We South Dakotans can create good laws, if we just talk to each other. 

After discovering a neighbor's dog locked in a shed and starved to death, Shari Kosel of Lead got some fellow South Dakotans together and worked to toughen South Dakota's animal cruelty laws. Last winter, she and her group South Dakotans Fighting Animal Cruelty Together (SD FACT) got legislators to consider Senate Bill 171, a measure to make willful cruelty toward dogs, cats, and horses a Class 6 felony.

As Senate Bill 171 gained publicity, Kosel got a phone call. A man asked her if she was going to put him in jail for baiting his fish hook with a worm.

Crazier charges flew on the Web and in the press. Kosel was a front for the Humane Society of the United States, the bête noire of ag industry groups. Out-of-staters would use SB 171 to hamstring South Dakota agriculture.

Nutty talk prevailed, and a Senate committee killed SB 171.

But then a funny thing happened. Instead of talking about Kosel and SD FACT, some folks decided to talk with them. In August, state veterinarian Dustin Oedekoven invited Kosel and fellow campaigner Sara Parker of Sioux Falls to a face-to-face meeting with representatives of the Farm Bureau, Ag United, the Cattlemen's Association, the Stockgrowers Association, the Pork Producers... a big, scary array of the ag industry voices who had been saying those nutty things about Kosel's proposal last winter.

Kosel faced her political opponents and said she and her group are "not going to tell a farmer how to do his job." She said she just wants to protect animals from acts that any South Dakotan could agree are vicious, horrible crimes deserving serious punishment. And she said she and SD FACT really are South Dakotans, just like everyone else in that room.

The state vet listened. The ag lobby listened. And this week, Dr. Oedekoven announced that the folks at that August meeting have worked together to produce an animal cruelty bill that is just as tough as last year's SB 171 and possibly broader. An initial draft makes animal cruelty a Class 6 felony, expands the ban on dog fighting to prohibit training any animals to fight, and, just like Kosel's SB 171, protects agriculture, fishing, and other normal activities from prosecution under this proposed statute.

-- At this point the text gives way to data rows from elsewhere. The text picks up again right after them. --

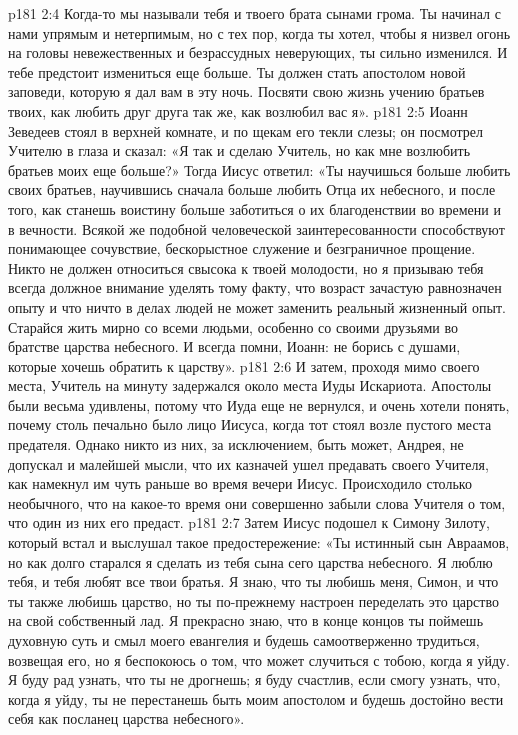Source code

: \vs p181 2:4 Когда\hyp{}то мы называли тебя и твоего брата сынами грома. Ты начинал с нами упрямым и нетерпимым, но с тех пор, когда ты хотел, чтобы я низвел огонь на головы невежественных и безрассудных неверующих, ты сильно изменился. И тебе предстоит измениться еще больше. Ты должен стать апостолом новой заповеди, которую я дал вам в эту ночь. Посвяти свою жизнь учению братьев твоих, как любить друг друга так же, как возлюбил вас я».
\vs p181 2:5 Иоанн Зеведеев стоял в верхней комнате, и по щекам его текли слезы; он посмотрел Учителю в глаза и сказал: «Я так и сделаю Учитель, но как мне возлюбить братьев моих еще больше?» Тогда Иисус ответил: «Ты научишься больше любить своих братьев, научившись сначала больше любить Отца их небесного, и после того, как станешь воистину больше заботиться о их благоденствии во времени и в вечности. Всякой же подобной человеческой заинтересованности способствуют понимающее сочувствие, бескорыстное служение и безграничное прощение. Никто не должен относиться свысока к твоей молодости, но я призываю тебя всегда должное внимание уделять тому факту, что возраст зачастую равнозначен опыту и что ничто в делах людей не может заменить реальный жизненный опыт. Старайся жить мирно со всеми людьми, особенно со своими друзьями во братстве царства небесного. И всегда помни, Иоанн: не борись с душами, которые хочешь обратить к царству».
\vs p181 2:6 \pc И затем, проходя мимо своего места, Учитель на минуту задержался около места Иуды Искариота. Апостолы были весьма удивлены, потому что Иуда еще не вернулся, и очень хотели понять, почему столь печально было лицо Иисуса, когда тот стоял возле пустого места предателя. Однако никто из них, за исключением, быть может, Андрея, не допускал и малейшей мысли, что их казначей ушел предавать своего Учителя, как намекнул им чуть раньше во время вечери Иисус. Происходило столько необычного, что на какое\hyp{}то время они совершенно забыли слова Учителя о том, что один из них его предаст.
\vs p181 2:7 \pc Затем Иисус подошел к Симону Зилоту, который встал и выслушал такое предостережение: «Ты истинный сын Авраамов, но как долго старался я сделать из тебя сына сего царства небесного. Я люблю тебя, и тебя любят все твои братья. Я знаю, что ты любишь меня, Симон, и что ты также любишь царство, но ты по\hyp{}прежнему настроен переделать это царство на свой собственный лад. Я прекрасно знаю, что в конце концов ты поймешь духовную суть и смыл моего евангелия и будешь самоотверженно трудиться, возвещая его, но я беспокоюсь о том, что может случиться с тобою, когда я уйду. Я буду рад узнать, что ты не дрогнешь; я буду счастлив, если смогу узнать, что, когда я уйду, ты не перестанешь быть моим апостолом и будешь достойно вести себя как посланец царства небесного».
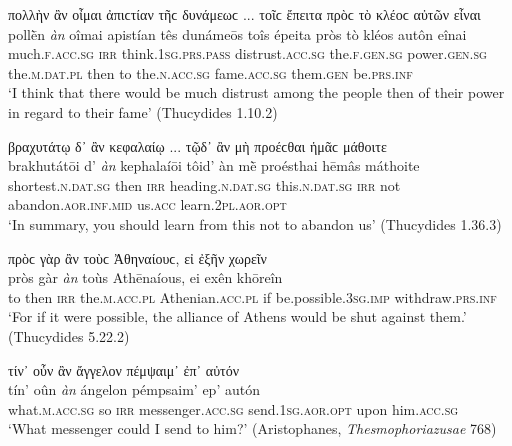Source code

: \begin{exe}
\ex πολλὴν ἂν οἶμαι ἀπιϲτίαν τῆϲ δυνάμεωϲ ... τοῖϲ ἔπειτα πρὸϲ τὸ κλέοϲ αὐτῶν εἶναι\\
\gll pollḕn \emph{àn} oîmai apistían tês dunámeōs toîs épeita pròs tò kléos autôn eînai\\
much.\textsc{f.acc.sg} \textsc{irr} think.\textsc{1sg.prs.pass} distrust.\textsc{acc.sg} the.\textsc{f.gen.sg} power.\textsc{gen.sg} the.\textsc{m.dat.pl} then to the.\textsc{n.acc.sg} fame.\textsc{acc.sg} them.\textsc{gen} be.\textsc{prs.inf}\\
\trans `I think that there would be much distrust among the people then of their power in regard to their fame' (Thucydides 1.10.2)
\label{wordgroup17}
\end{exe}

\begin{exe}
\ex βραχυτάτῳ δ᾽ ἂν κεφαλαίῳ ... τῷδ᾽ ἂν μὴ προέϲθαι ἡμᾶϲ μάθοιτε\\
\gll brakhutátōi d' \emph{àn} kephalaíōi tôid' àn mḕ proésthai hēmâs máthoite\\
shortest.\textsc{n.dat.sg} then \textsc{irr} heading.\textsc{n.dat.sg} this.\textsc{n.dat.sg} \textsc{irr} not abandon.\textsc{aor.inf.mid} us.\textsc{acc} learn.\textsc{2pl.aor.opt}\\
\trans `In summary, you should learn from this not to abandon us' (Thucydides 1.36.3)
\label{wordgroup18}
\end{exe}

\begin{exe}
\ex πρὸϲ γὰρ ἂν τοὺϲ Ἀθηναίουϲ, εἰ ἐξῆν χωρεῖν\\
\gll pròs gàr \emph{àn} toùs Athēnaíous, ei exên khōreîn\\
to then \textsc{irr} the.\textsc{m.acc.pl} Athenian.\textsc{acc.pl} if be.possible.\textsc{3sg.imp} withdraw.\textsc{prs.inf}\\
\trans `For if it were possible, the alliance of Athens would be shut against them.' (Thucydides 5.22.2)
\label{wordgroup19}
\end{exe}

\begin{exe}
\ex τίν᾽ οὖν ἂν ἄγγελον πέμψαιμ᾽ ἐπ᾽ αὐτόν\\
\gll tín' oûn \emph{àn} ángelon pémpsaim' ep' autón\\
what.\textsc{m.acc.sg} so \textsc{irr} messenger.\textsc{acc.sg} send.\textsc{1sg.aor.opt} upon him.\textsc{acc.sg}\\
\trans `What messenger could I send to him?' (Aristophanes, \textit{Thesmophoriazusae} 768)
\label{wordgroup20}
\end{exe}

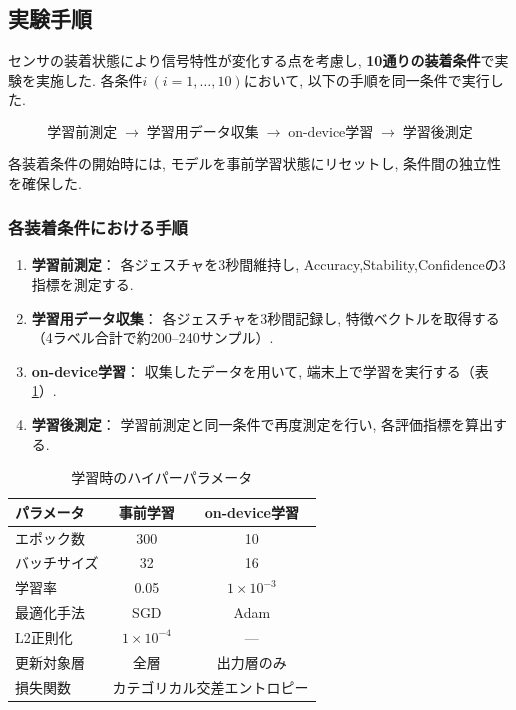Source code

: \subsection{実験手順}
センサの装着状態により信号特性が変化する点を考慮し,
\textbf{10通りの装着条件}で実験を実施した.
各条件$i\ (i=1,\dots,10)$において,
以下の手順を同一条件で実行した.

\begin{equation}
\text{学習前測定}
\;\rightarrow\;
\text{学習用データ収集}
\;\rightarrow\;
\text{on-device学習}
\;\rightarrow\;
\text{学習後測定}
\end{equation}

各装着条件の開始時には,
モデルを事前学習状態にリセットし,
条件間の独立性を確保した.

\subsubsection{各装着条件における手順}
\begin{enumerate}
  \item \textbf{学習前測定}：
  各ジェスチャを3秒間維持し,
  Accuracy,Stability,Confidenceの3指標を測定する.
  
  \item \textbf{学習用データ収集}：
  各ジェスチャを3秒間記録し,
  特徴ベクトルを取得する（4ラベル合計で約200--240サンプル）.
  
  \item \textbf{on-device学習}：
  収集したデータを用いて,
  端末上で学習を実行する（表\ref{tab:hyperparameters}）.
  
  \item \textbf{学習後測定}：
  学習前測定と同一条件で再度測定を行い,
  各評価指標を算出する.
\end{enumerate}

\begin{table}[htbp]
  \centering
  \caption{学習時のハイパーパラメータ}
  \label{tab:hyperparameters}
  \begin{tabular}{lcc}
    \hline
    パラメータ & 事前学習 & on-device学習 \\
    \hline
    エポック数 & 300 & 10 \\
    バッチサイズ & 32 & 16 \\
    学習率 & 0.05 & $1 \times 10^{-3}$ \\
    最適化手法 & SGD & Adam \\
    L2正則化 & $1 \times 10^{-4}$ & --- \\
    更新対象層 & 全層 & 出力層のみ \\
    損失関数 & \multicolumn{2}{c}{カテゴリカル交差エントロピー} \\
    \hline
  \end{tabular}
\end{table}

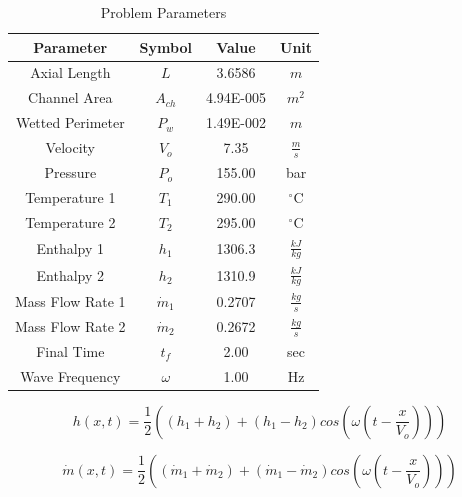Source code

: \documentclass{mc2015}
\begin{document}
\begin{table}[h]
\center
\caption{Problem Parameters}
\label{table:parameters}
\begin{tabular}{|c|c|c|c|}
\hline
Parameter	&	Symbol	&	Value	&	Unit	\\ \hline
Axial Length	&	$L$	&	3.6586	&	$m$	\\ \hline
Channel Area	&	$A_{ch}$	&	4.94E-005	&	$m^{2}$	\\ \hline
Wetted Perimeter	&	$P_{w}$	&	1.49E-002	&	$m$	\\ \hline
Velocity	&	$V_{o}$	&	7.35	&	$\frac{m}{s}$	\\ \hline
Pressure	&	$P_{o}$	&	155.00	&	bar	\\ \hline
Temperature 1	&	$T_{1}$	&	290.00	&	$^{\circ}$C	\\ \hline
Temperature 2	&	$T_{2}$	&	295.00	&	$^{\circ}$C	\\ \hline
Enthalpy 1	&	$h_{1}$	&	1306.3	&	$\frac{kJ}{kg}$	\\ \hline
Enthalpy 2	&	$h_{2}$	&	1310.9	&	$\frac{kJ}{kg}$	\\ \hline
Mass Flow Rate 1	&	$\dot{m}_{1}$	&	0.2707	&	$\frac{kg}{s}$	\\ \hline
Mass Flow Rate 2	&	$\dot{m}_{2}$	&	0.2672	&	$\frac{kg}{s}$	\\ \hline
Final Time	&	$t_{f}$	&	2.00	&	sec	\\ \hline
Wave Frequency	&	$\omega$	&	1.00	&	Hz	\\ \hline
\end{tabular}
\end{table}


%
%
%

\begin{equation}
	\label{eq:Sine_Wave:h}
	h(x,t) = \frac{1}{2} \left( 
			(h_{1}+h_{2}) + (h_{1}-h_{2}) cos\left(
				\omega \left( t - \frac{x}{V_{o}} \right)
				\right)
			\right)
\end{equation}

\begin{equation}
	\label{eq:Sine_Wave:m_dot}
	\dot{m}(x,t) = \frac{1}{2} \left( 
			(\dot{m}_{1}+\dot{m}_{2}) + (\dot{m}_{1}-\dot{m}_{2}) cos\left(
				\omega \left( t - \frac{x}{V_{o}} \right)
				\right)
			\right)
\end{equation}
\end{document}
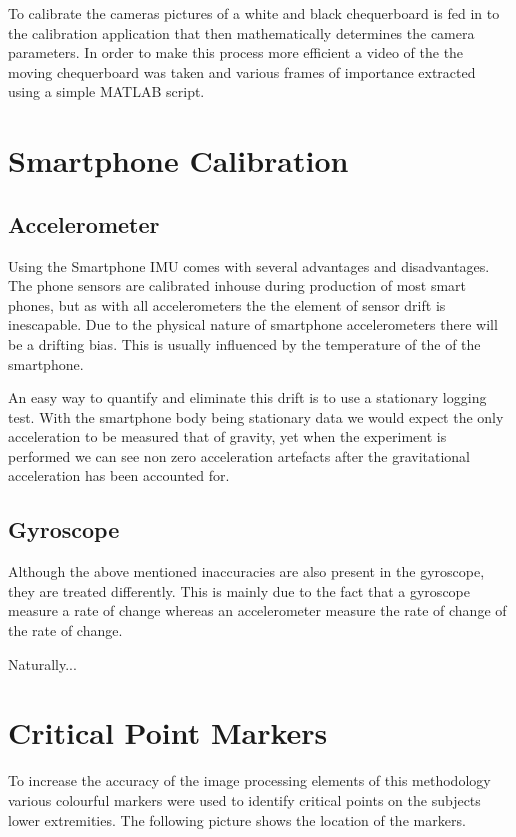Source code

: To calibrate the cameras pictures of a white and black chequerboard is fed in to the calibration application that then mathematically determines the camera parameters. In order to make this process more efficient a video of the the moving chequerboard was taken and various frames of importance extracted using a simple MATLAB script. 

\section{Smartphone Calibration}

\subsection{Accelerometer}
Using the Smartphone IMU comes with several advantages and disadvantages. The phone sensors are calibrated inhouse during production of most smart phones, but as with all accelerometers the the element of sensor drift is inescapable. Due to the physical nature of smartphone accelerometers there will be a drifting bias. This is usually influenced by the temperature of the of the smartphone.

An easy way to quantify and eliminate this drift is to use a stationary logging test. With the smartphone body being stationary data we would expect the only acceleration to be measured that of gravity, yet when the experiment is performed we can see non zero acceleration artefacts after the gravitational acceleration has been accounted for.

\subsection{Gyroscope}
Although the above mentioned inaccuracies are also present in the gyroscope, they are treated differently. This is mainly due to the fact that a gyroscope measure a rate of change whereas an accelerometer measure the rate of change of the rate of change. 

Naturally... 

\section{Critical Point Markers}
To increase the accuracy of the image processing elements of this methodology various colourful markers were used to identify critical points on the subjects lower extremities. The following picture shows the location of the markers.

South Dakota is the only state that does not make animal cruelty a felony. North Dakota left us behind last year, upping its animal cruelty penalties while South Dakota's Legislature wallowed in wild innuendo and outright lies about the supporters of such penalties here.

If we end our embarrassing last-in-the-nation status on animal cruelty laws this session, it will be because Big Ag lobbyists Michael Held and Lorin Pankratz and other South Dakotans were able to step out from behind their propaganda, recognize Shari Kosel and her colleagues as fellow South Dakotans, and recognize their common interest in doing right by our four-legged friends.


Editor's Note: Cory Heidelberger is our political columnist from the left. For a right-wing perspective on politics, please look for columns by Dr. Ken Blanchard on this site.

Cory Allen Heidelberger writes the Madville Times political blog. He grew up on the shores of Lake Herman. He studied math and history at SDSU and information systems at DSU, and has taught math, English, speech, and French at high schools East and West River.


Comments

08:29 am - Wed, January 8 2014
Lynn said:
We went through this many years ago and this is not the first time pet owners in South Dakota have sat down with Farm Burearu, AgUnited, Steve Dick, Cattlemen's, Pork Producers or Loren Pankratz, and several reps from the South Dakota dog breeders. We did that in 2009, 2010 and 2011. We did it with no funds, and little support from rescues or other animal welfare organizations. We sat down, we traveled. We faced direct threats to our families, careers and more. It made many of us tired and one of the most vocal and passionate people I know had to step back. I'm glad to see that the big money in this state (the paid lobbyists) are tired now to. Ours is a good tired. We worked hard. We earned the change.

06:28 am - Mon, January 13 2014
That's interesting, Lynn. The ag lobby and legislators blasted last year's proposal because, they said, animal welfare activists hadn't involved the agribusiness lobby in drafting the bill. The Pork Producers say they're cool with this year's bill because they got to have a hand in crafting it. But you say they've had chances to be involved before. Why do you think the Pork Producers and others have finally changed their tune?